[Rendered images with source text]
· · · ·
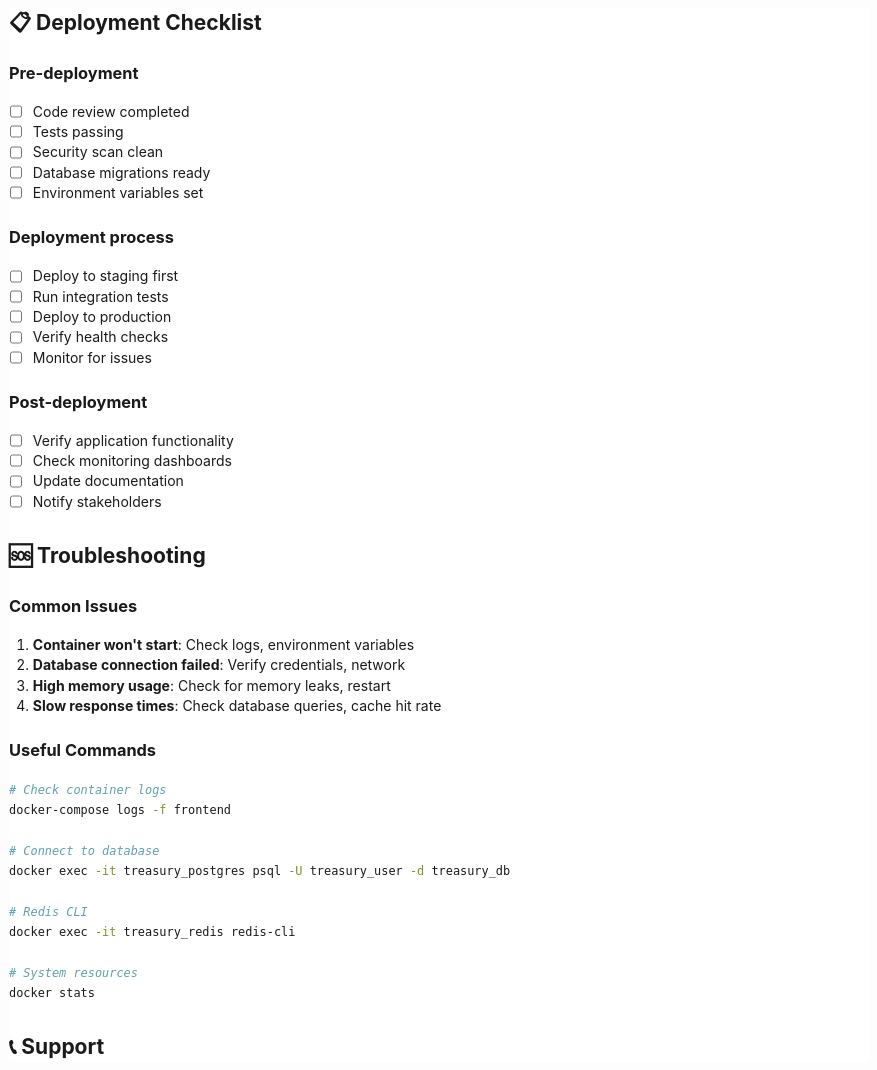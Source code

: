 ## 📋 Deployment Checklist

### Pre-deployment

- [ ] Code review completed
- [ ] Tests passing
- [ ] Security scan clean
- [ ] Database migrations ready
- [ ] Environment variables set

### Deployment process

- [ ] Deploy to staging first
- [ ] Run integration tests
- [ ] Deploy to production
- [ ] Verify health checks
- [ ] Monitor for issues

### Post-deployment

- [ ] Verify application functionality
- [ ] Check monitoring dashboards
- [ ] Update documentation
- [ ] Notify stakeholders

## 🆘 Troubleshooting

### Common Issues

1. **Container won't start**: Check logs, environment variables
2. **Database connection failed**: Verify credentials, network
3. **High memory usage**: Check for memory leaks, restart
4. **Slow response times**: Check database queries, cache hit rate

### Useful Commands

```bash
# Check container logs
docker-compose logs -f frontend

# Connect to database
docker exec -it treasury_postgres psql -U treasury_user -d treasury_db

# Redis CLI
docker exec -it treasury_redis redis-cli

# System resources
docker stats
```

## 📞 Support

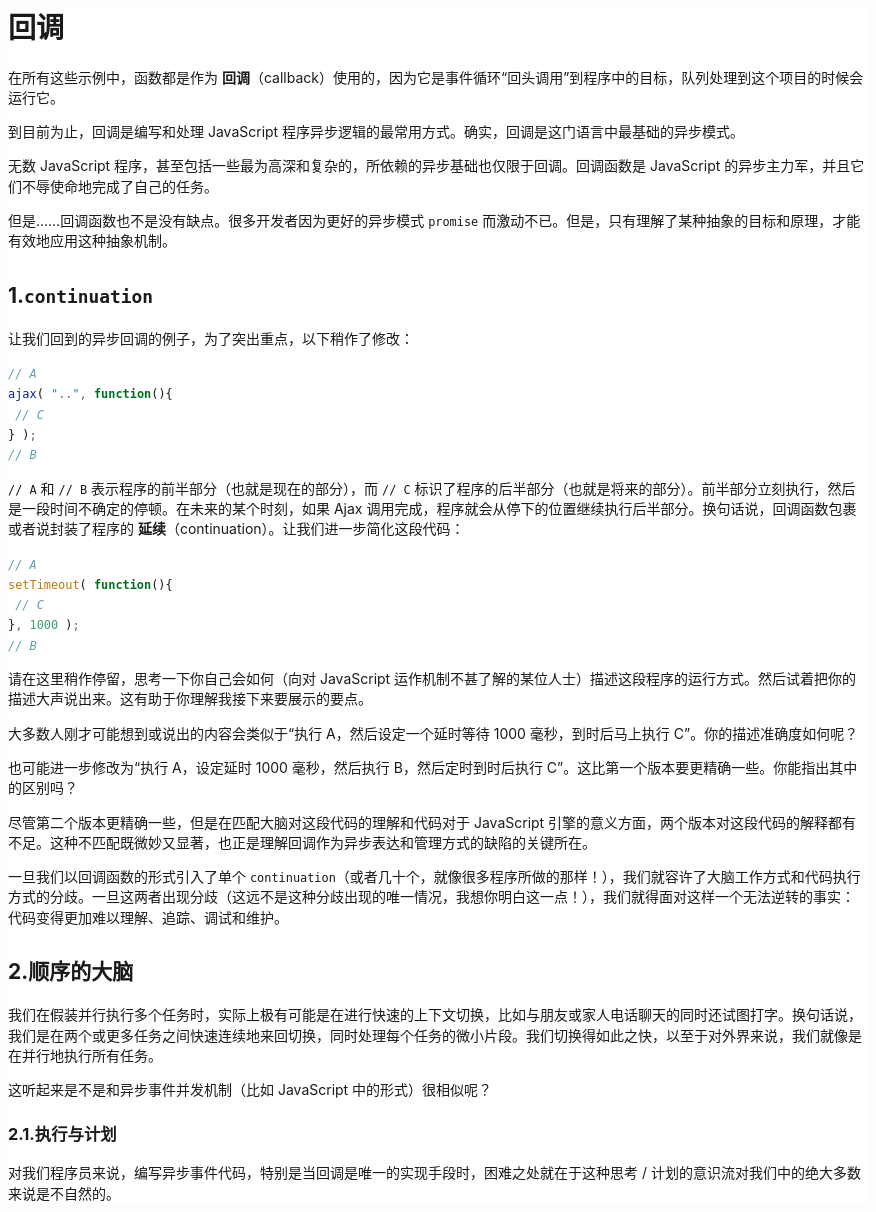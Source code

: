 # 回调

在所有这些示例中，函数都是作为 **回调**（callback）使用的，因为它是事件循环“回头调用”到程序中的目标，队列处理到这个项目的时候会运行它。

到目前为止，回调是编写和处理 JavaScript 程序异步逻辑的最常用方式。确实，回调是这门语言中最基础的异步模式。

无数 JavaScript 程序，甚至包括一些最为高深和复杂的，所依赖的异步基础也仅限于回调。回调函数是 JavaScript 的异步主力军，并且它们不辱使命地完成了自己的任务。

但是……回调函数也不是没有缺点。很多开发者因为更好的异步模式 `promise` 而激动不已。但是，只有理解了某种抽象的目标和原理，才能有效地应用这种抽象机制。

## 1.`continuation`

让我们回到的异步回调的例子，为了突出重点，以下稍作了修改：

```js
// A
ajax( "..", function(){
 // C
} );
// B
```

`// A` 和 `// B` 表示程序的前半部分（也就是现在的部分），而 `// C` 标识了程序的后半部分（也就是将来的部分）。前半部分立刻执行，然后是一段时间不确定的停顿。在未来的某个时刻，如果 Ajax 调用完成，程序就会从停下的位置继续执行后半部分。换句话说，回调函数包裹或者说封装了程序的 **延续**（continuation）。让我们进一步简化这段代码：

```js
// A
setTimeout( function(){
 // C
}, 1000 );
// B
```

请在这里稍作停留，思考一下你自己会如何（向对 JavaScript 运作机制不甚了解的某位人士）描述这段程序的运行方式。然后试着把你的描述大声说出来。这有助于你理解我接下来要展示的要点。

大多数人刚才可能想到或说出的内容会类似于“执行 A，然后设定一个延时等待 1000 毫秒，到时后马上执行 C”。你的描述准确度如何呢？

也可能进一步修改为“执行 A，设定延时 1000 毫秒，然后执行 B，然后定时到时后执行 C”。这比第一个版本要更精确一些。你能指出其中的区别吗？

尽管第二个版本更精确一些，但是在匹配大脑对这段代码的理解和代码对于 JavaScript 引擎的意义方面，两个版本对这段代码的解释都有不足。这种不匹配既微妙又显著，也正是理解回调作为异步表达和管理方式的缺陷的关键所在。

一旦我们以回调函数的形式引入了单个 `continuation`（或者几十个，就像很多程序所做的那样！），我们就容许了大脑工作方式和代码执行方式的分歧。一旦这两者出现分歧（这远不是这种分歧出现的唯一情况，我想你明白这一点！），我们就得面对这样一个无法逆转的事实：代码变得更加难以理解、追踪、调试和维护。

## 2.顺序的大脑

我们在假装并行执行多个任务时，实际上极有可能是在进行快速的上下文切换，比如与朋友或家人电话聊天的同时还试图打字。换句话说，我们是在两个或更多任务之间快速连续地来回切换，同时处理每个任务的微小片段。我们切换得如此之快，以至于对外界来说，我们就像是在并行地执行所有任务。

这听起来是不是和异步事件并发机制（比如 JavaScript 中的形式）很相似呢？

### 2.1.执行与计划

对我们程序员来说，编写异步事件代码，特别是当回调是唯一的实现手段时，困难之处就在于这种思考 / 计划的意识流对我们中的绝大多数来说是不自然的。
· · · ·
[Task objective] Each line from the one holding "无数 JavaScript 程序，甚至包括一些最为高深和复杂的，所依赖的异步基础也仅限于回调。回调函数是" to the end of the entries is to be written out exactly. Skip every line before it.

[The answer]
无数 JavaScript 程序，甚至包括一些最为高深和复杂的，所依赖的异步基础也仅限于回调。回调函数是 JavaScript 的异步主力军，并且它们不辱使命地完成了自己的任务。

但是……回调函数也不是没有缺点。很多开发者因为更好的异步模式 `promise` 而激动不已。但是，只有理解了某种抽象的目标和原理，才能有效地应用这种抽象机制。

## 1.`continuation`

让我们回到的异步回调的例子，为了突出重点，以下稍作了修改：

```js
// A
ajax( "..", function(){
 // C
} );
// B
```

`// A` 和 `// B` 表示程序的前半部分（也就是现在的部分），而 `// C` 标识了程序的后半部分（也就是将来的部分）。前半部分立刻执行，然后是一段时间不确定的停顿。在未来的某个时刻，如果 Ajax 调用完成，程序就会从停下的位置继续执行后半部分。换句话说，回调函数包裹或者说封装了程序的 **延续**（continuation）。让我们进一步简化这段代码：

```js
// A
setTimeout( function(){
 // C
}, 1000 );
// B
```

请在这里稍作停留，思考一下你自己会如何（向对 JavaScript 运作机制不甚了解的某位人士）描述这段程序的运行方式。然后试着把你的描述大声说出来。这有助于你理解我接下来要展示的要点。

大多数人刚才可能想到或说出的内容会类似于“执行 A，然后设定一个延时等待 1000 毫秒，到时后马上执行 C”。你的描述准确度如何呢？

也可能进一步修改为“执行 A，设定延时 1000 毫秒，然后执行 B，然后定时到时后执行 C”。这比第一个版本要更精确一些。你能指出其中的区别吗？

尽管第二个版本更精确一些，但是在匹配大脑对这段代码的理解和代码对于 JavaScript 引擎的意义方面，两个版本对这段代码的解释都有不足。这种不匹配既微妙又显著，也正是理解回调作为异步表达和管理方式的缺陷的关键所在。

一旦我们以回调函数的形式引入了单个 `continuation`（或者几十个，就像很多程序所做的那样！），我们就容许了大脑工作方式和代码执行方式的分歧。一旦这两者出现分歧（这远不是这种分歧出现的唯一情况，我想你明白这一点！），我们就得面对这样一个无法逆转的事实：代码变得更加难以理解、追踪、调试和维护。

## 2.顺序的大脑

我们在假装并行执行多个任务时，实际上极有可能是在进行快速的上下文切换，比如与朋友或家人电话聊天的同时还试图打字。换句话说，我们是在两个或更多任务之间快速连续地来回切换，同时处理每个任务的微小片段。我们切换得如此之快，以至于对外界来说，我们就像是在并行地执行所有任务。

这听起来是不是和异步事件并发机制（比如 JavaScript 中的形式）很相似呢？

### 2.1.执行与计划

对我们程序员来说，编写异步事件代码，特别是当回调是唯一的实现手段时，困难之处就在于这种思考 / 计划的意识流对我们中的绝大多数来说是不自然的。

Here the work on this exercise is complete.